Metadata-Version: 2.4
Name: vaepack
Version: 0.1.0
Summary: VAE-based image compression using latent space quantization and JPEG XL
License-Expression: MIT
Project-URL: Homepage, https://github.com/DVA305-VT26-Grupp4/Projektarbete
Project-URL: Repository, https://github.com/DVA305-VT26-Grupp4/Projektarbete
Project-URL: Issues, https://github.com/DVA305-VT26-Grupp4/Projektarbete/issues
Keywords: vae,image-compression,latent-space,jpeg-xl,sdxl
Classifier: Development Status :: 3 - Alpha
Classifier: Intended Audience :: Science/Research
Classifier: Topic :: Multimedia :: Graphics
Classifier: Topic :: Scientific/Engineering :: Image Processing
Classifier: Programming Language :: Python :: 3
Classifier: Programming Language :: Python :: 3.10
Classifier: Programming Language :: Python :: 3.11
Classifier: Programming Language :: Python :: 3.12
Classifier: Programming Language :: Python :: 3.13
Requires-Python: >=3.10
Description-Content-Type: text/markdown
Requires-Dist: numpy
Requires-Dist: Pillow
Requires-Dist: imagecodecs
Requires-Dist: scikit-image
Requires-Dist: torch
Provides-Extra: diffusers
Requires-Dist: diffusers; extra == "diffusers"
Requires-Dist: transformers; extra == "diffusers"
Requires-Dist: accelerate; extra == "diffusers"
Requires-Dist: safetensors; extra == "diffusers"

# vaepack

VAE-based image compression using latent space quantization and JPEG XL.

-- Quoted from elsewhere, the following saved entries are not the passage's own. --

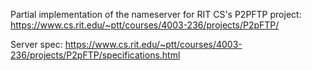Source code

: Partial implementation of the nameserver for RIT CS's P2PFTP project:
https://www.cs.rit.edu/~ptt/courses/4003-236/projects/P2pFTP/

Server spec:
https://www.cs.rit.edu/~ptt/courses/4003-236/projects/P2pFTP/specifications.html
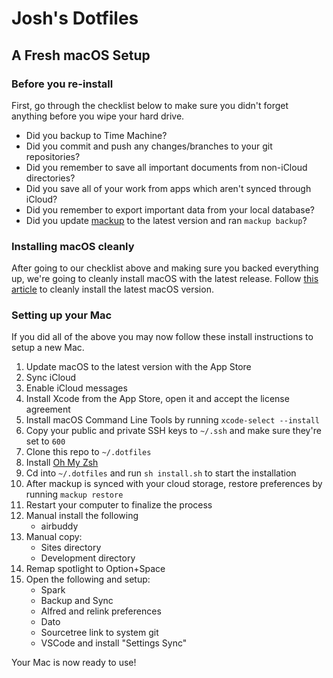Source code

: # Josh's Dotfiles

## A Fresh macOS Setup

### Before you re-install

First, go through the checklist below to make sure you didn't forget anything before you wipe your hard drive.

- Did you backup to Time Machine?
- Did you commit and push any changes/branches to your git repositories?
- Did you remember to save all important documents from non-iCloud directories?
- Did you save all of your work from apps which aren't synced through iCloud?
- Did you remember to export important data from your local database?
- Did you update [mackup](https://github.com/lra/mackup) to the latest version and ran `mackup backup`?

### Installing macOS cleanly

After going to our checklist above and making sure you backed everything up, we're going to cleanly install macOS with the latest release. Follow [this article](https://www.imore.com/how-do-clean-install-macos) to cleanly install the latest macOS version.

### Setting up your Mac

If you did all of the above you may now follow these install instructions to setup a new Mac.

1. Update macOS to the latest version with the App Store
2. Sync iCloud
3. Enable iCloud messages
4. Install Xcode from the App Store, open it and accept the license agreement
5. Install macOS Command Line Tools by running `xcode-select --install`
6. Copy your public and private SSH keys to `~/.ssh` and make sure they're set to `600`
7. Clone this repo to `~/.dotfiles`
8. Install [Oh My Zsh](https://github.com/robbyrussell/oh-my-zsh#getting-started)
9. Cd into `~/.dotfiles` and run `sh install.sh` to start the installation
10. After mackup is synced with your cloud storage, restore preferences by running `mackup restore`
11. Restart your computer to finalize the process
12. Manual install the following
	- airbuddy
13. Manual copy:
	- Sites directory
	- Development directory
14. Remap spotlight to Option+Space
15. Open the following and setup:
	- Spark
	- Backup and Sync
	- Alfred and relink preferences
	- Dato
	- Sourcetree link to system git
	- VSCode and install "Settings Sync"
	
Your Mac is now ready to use!
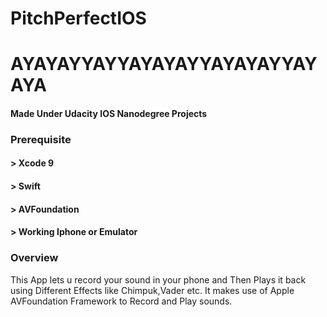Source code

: # PitchPerfectIOS
# AYAYAYYAYYAYAYAYYAYAYAYYAYAYA
#### Made Under Udacity IOS Nanodegree Projects

### Prerequisite
#### > Xcode 9
#### > Swift
#### > AVFoundation
#### > Working Iphone or Emulator

### Overview

This App lets u record your sound in your phone and Then Plays it back using Different Effects like Chimpuk,Vader etc.
It makes use of Apple AVFoundation Framework to Record and Play sounds.


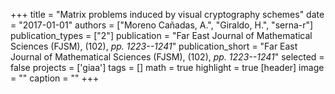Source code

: +++
title = "Matrix problems induced by visual cryptography schemes"
date = "2017-01-01"
authors = ["Moreno Cañadas, A.", "Giraldo, H.", "serna-r"]
publication_types = ["2"]
publication = "Far East Journal of Mathematical Sciences (FJSM), (102), _pp. 1223--1241_"
publication_short = "Far East Journal of Mathematical Sciences (FJSM), (102), _pp. 1223--1241_"
selected = false
projects = ['giaa']
tags = []
math = true
highlight = true
[header]
image = ""
caption = ""
+++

**vaepack** encodes images into the latent space of a Variational Autoencoder (SDXL), quantizes the latents to configurable bit-depth, and compresses the result with JPEG XL — all packed into a compact `.zvae` container.

> **Testing purposes only — very alpha.** This library is experimental and not intended for production use. APIs and behaviour may change without notice.

## Installation

### From PyPI (when published)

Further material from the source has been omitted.